Problem to work on: Exactly the lines below from the one with "2075, 2191, 2233;..." up to and including the one with "We discretize the" make up the answer, with nothing else added.

[Stored data]
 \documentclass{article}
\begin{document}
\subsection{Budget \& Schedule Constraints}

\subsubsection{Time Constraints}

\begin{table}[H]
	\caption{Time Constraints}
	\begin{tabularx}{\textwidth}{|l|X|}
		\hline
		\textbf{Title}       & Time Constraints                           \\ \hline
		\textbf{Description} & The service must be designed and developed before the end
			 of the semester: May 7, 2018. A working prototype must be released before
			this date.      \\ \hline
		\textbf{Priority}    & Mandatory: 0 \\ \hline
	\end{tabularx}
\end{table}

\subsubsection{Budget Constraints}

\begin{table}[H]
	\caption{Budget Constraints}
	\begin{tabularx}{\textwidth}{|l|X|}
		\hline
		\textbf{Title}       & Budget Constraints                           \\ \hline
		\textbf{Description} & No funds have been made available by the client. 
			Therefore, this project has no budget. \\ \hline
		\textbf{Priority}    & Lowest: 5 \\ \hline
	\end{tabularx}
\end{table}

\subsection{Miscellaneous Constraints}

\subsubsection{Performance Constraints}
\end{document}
---
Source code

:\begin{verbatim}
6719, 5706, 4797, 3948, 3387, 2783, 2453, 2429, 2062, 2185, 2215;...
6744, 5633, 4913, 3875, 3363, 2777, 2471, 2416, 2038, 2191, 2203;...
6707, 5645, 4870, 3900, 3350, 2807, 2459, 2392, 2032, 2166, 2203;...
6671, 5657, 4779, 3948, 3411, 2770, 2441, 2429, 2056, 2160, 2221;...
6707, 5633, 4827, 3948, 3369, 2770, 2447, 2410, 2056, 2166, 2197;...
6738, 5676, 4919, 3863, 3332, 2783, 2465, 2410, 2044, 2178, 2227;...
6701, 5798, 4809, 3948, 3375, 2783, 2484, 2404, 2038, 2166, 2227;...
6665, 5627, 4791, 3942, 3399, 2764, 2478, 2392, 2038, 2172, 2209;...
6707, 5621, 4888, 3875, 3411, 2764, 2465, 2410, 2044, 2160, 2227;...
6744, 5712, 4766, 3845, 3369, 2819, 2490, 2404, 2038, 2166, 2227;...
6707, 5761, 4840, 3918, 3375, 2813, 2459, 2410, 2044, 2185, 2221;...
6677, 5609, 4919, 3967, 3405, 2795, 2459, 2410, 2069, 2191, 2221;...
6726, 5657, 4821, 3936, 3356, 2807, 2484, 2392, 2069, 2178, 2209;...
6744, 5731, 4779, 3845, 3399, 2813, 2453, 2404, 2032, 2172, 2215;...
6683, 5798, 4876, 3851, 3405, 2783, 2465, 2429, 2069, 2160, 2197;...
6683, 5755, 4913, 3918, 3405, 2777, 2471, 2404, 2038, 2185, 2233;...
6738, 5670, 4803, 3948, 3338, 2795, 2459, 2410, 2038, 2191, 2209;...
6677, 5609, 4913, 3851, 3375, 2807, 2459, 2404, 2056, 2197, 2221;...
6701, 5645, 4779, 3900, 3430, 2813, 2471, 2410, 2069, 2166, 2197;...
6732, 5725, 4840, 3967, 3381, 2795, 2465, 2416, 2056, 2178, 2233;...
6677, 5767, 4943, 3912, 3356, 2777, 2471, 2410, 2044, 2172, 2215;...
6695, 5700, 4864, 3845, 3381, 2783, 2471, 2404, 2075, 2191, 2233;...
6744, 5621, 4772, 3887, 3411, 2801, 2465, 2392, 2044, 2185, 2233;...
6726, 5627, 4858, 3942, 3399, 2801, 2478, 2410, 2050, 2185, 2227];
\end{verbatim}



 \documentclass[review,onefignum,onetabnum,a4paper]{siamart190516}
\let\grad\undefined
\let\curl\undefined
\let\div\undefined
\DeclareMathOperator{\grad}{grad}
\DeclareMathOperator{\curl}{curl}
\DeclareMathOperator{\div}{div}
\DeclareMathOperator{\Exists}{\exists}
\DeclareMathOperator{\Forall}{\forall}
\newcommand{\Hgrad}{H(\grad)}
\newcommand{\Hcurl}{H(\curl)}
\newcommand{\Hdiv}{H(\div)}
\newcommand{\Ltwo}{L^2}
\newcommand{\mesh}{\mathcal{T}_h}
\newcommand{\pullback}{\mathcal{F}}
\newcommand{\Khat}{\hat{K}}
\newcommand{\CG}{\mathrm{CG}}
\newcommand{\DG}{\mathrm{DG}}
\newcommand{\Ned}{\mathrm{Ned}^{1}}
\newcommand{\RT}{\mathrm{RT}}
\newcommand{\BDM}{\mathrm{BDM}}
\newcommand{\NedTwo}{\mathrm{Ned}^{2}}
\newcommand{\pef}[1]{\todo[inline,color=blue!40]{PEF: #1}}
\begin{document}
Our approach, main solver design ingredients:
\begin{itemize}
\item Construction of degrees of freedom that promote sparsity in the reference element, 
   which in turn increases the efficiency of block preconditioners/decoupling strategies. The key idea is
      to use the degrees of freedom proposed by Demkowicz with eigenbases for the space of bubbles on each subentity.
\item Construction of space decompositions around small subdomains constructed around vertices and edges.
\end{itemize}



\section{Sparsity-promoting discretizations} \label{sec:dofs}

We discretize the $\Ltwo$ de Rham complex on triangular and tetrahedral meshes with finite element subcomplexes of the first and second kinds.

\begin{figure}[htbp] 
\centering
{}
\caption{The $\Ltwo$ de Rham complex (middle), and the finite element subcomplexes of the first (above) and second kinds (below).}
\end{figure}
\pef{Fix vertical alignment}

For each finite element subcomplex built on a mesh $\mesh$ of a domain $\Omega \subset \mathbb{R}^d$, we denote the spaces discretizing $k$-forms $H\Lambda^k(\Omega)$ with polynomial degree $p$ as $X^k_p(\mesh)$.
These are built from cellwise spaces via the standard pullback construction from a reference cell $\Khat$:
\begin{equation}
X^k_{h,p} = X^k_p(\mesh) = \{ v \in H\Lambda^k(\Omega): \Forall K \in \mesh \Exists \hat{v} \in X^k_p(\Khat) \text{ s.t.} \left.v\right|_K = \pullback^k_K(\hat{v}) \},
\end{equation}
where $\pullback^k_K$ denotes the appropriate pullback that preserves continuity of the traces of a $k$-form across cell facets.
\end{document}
==
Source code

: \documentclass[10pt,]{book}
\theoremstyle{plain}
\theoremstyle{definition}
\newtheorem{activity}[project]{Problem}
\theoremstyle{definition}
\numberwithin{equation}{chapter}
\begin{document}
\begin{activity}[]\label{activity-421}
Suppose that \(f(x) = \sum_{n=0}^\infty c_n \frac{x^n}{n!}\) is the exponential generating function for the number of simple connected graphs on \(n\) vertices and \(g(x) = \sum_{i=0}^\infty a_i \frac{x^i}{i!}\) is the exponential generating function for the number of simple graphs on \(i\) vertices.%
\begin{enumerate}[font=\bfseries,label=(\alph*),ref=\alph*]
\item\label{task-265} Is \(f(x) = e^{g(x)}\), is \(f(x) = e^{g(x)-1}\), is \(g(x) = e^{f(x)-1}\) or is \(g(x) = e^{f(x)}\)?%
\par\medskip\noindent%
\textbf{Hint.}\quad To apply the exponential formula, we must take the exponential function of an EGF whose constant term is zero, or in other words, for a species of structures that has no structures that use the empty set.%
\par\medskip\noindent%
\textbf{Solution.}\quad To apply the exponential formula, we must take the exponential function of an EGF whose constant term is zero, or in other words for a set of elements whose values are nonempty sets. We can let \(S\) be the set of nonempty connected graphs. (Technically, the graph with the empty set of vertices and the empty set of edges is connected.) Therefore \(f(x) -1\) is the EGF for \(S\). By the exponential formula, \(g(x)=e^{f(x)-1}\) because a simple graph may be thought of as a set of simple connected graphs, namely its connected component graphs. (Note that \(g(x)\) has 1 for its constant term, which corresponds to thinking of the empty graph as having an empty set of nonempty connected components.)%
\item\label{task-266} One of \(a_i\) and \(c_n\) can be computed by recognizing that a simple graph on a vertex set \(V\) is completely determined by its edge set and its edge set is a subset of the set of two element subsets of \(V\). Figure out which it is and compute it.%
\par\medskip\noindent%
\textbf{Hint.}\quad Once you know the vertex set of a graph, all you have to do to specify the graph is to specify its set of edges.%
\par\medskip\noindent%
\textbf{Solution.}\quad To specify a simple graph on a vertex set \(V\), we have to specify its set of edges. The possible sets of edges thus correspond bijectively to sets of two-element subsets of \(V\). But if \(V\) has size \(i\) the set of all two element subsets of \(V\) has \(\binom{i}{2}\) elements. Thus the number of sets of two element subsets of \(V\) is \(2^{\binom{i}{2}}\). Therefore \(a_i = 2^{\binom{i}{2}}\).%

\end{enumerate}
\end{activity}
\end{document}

Answer for this exercise:
6695, 5700, 4864, 3845, 3381, 2783, 2471, 2404, 2075, 2191, 2233;...
6744, 5621, 4772, 3887, 3411, 2801, 2465, 2392, 2044, 2185, 2233;...
6726, 5627, 4858, 3942, 3399, 2801, 2478, 2410, 2050, 2185, 2227];
\end{verbatim}



 \documentclass[review,onefignum,onetabnum,a4paper]{siamart190516}
\let\grad\undefined
\let\curl\undefined
\let\div\undefined
\DeclareMathOperator{\grad}{grad}
\DeclareMathOperator{\curl}{curl}
\DeclareMathOperator{\div}{div}
\DeclareMathOperator{\Exists}{\exists}
\DeclareMathOperator{\Forall}{\forall}
\newcommand{\Hgrad}{H(\grad)}
\newcommand{\Hcurl}{H(\curl)}
\newcommand{\Hdiv}{H(\div)}
\newcommand{\Ltwo}{L^2}
\newcommand{\mesh}{\mathcal{T}_h}
\newcommand{\pullback}{\mathcal{F}}
\newcommand{\Khat}{\hat{K}}
\newcommand{\CG}{\mathrm{CG}}
\newcommand{\DG}{\mathrm{DG}}
\newcommand{\Ned}{\mathrm{Ned}^{1}}
\newcommand{\RT}{\mathrm{RT}}
\newcommand{\BDM}{\mathrm{BDM}}
\newcommand{\NedTwo}{\mathrm{Ned}^{2}}
\newcommand{\pef}[1]{\todo[inline,color=blue!40]{PEF: #1}}
\begin{document}
Our approach, main solver design ingredients:
\begin{itemize}
\item Construction of degrees of freedom that promote sparsity in the reference element, 
   which in turn increases the efficiency of block preconditioners/decoupling strategies. The key idea is
      to use the degrees of freedom proposed by Demkowicz with eigenbases for the space of bubbles on each subentity.
\item Construction of space decompositions around small subdomains constructed around vertices and edges.
\end{itemize}



\section{Sparsity-promoting discretizations} \label{sec:dofs}

We discretize the $\Ltwo$ de Rham complex on triangular and tetrahedral meshes with finite element subcomplexes of the first and second kinds.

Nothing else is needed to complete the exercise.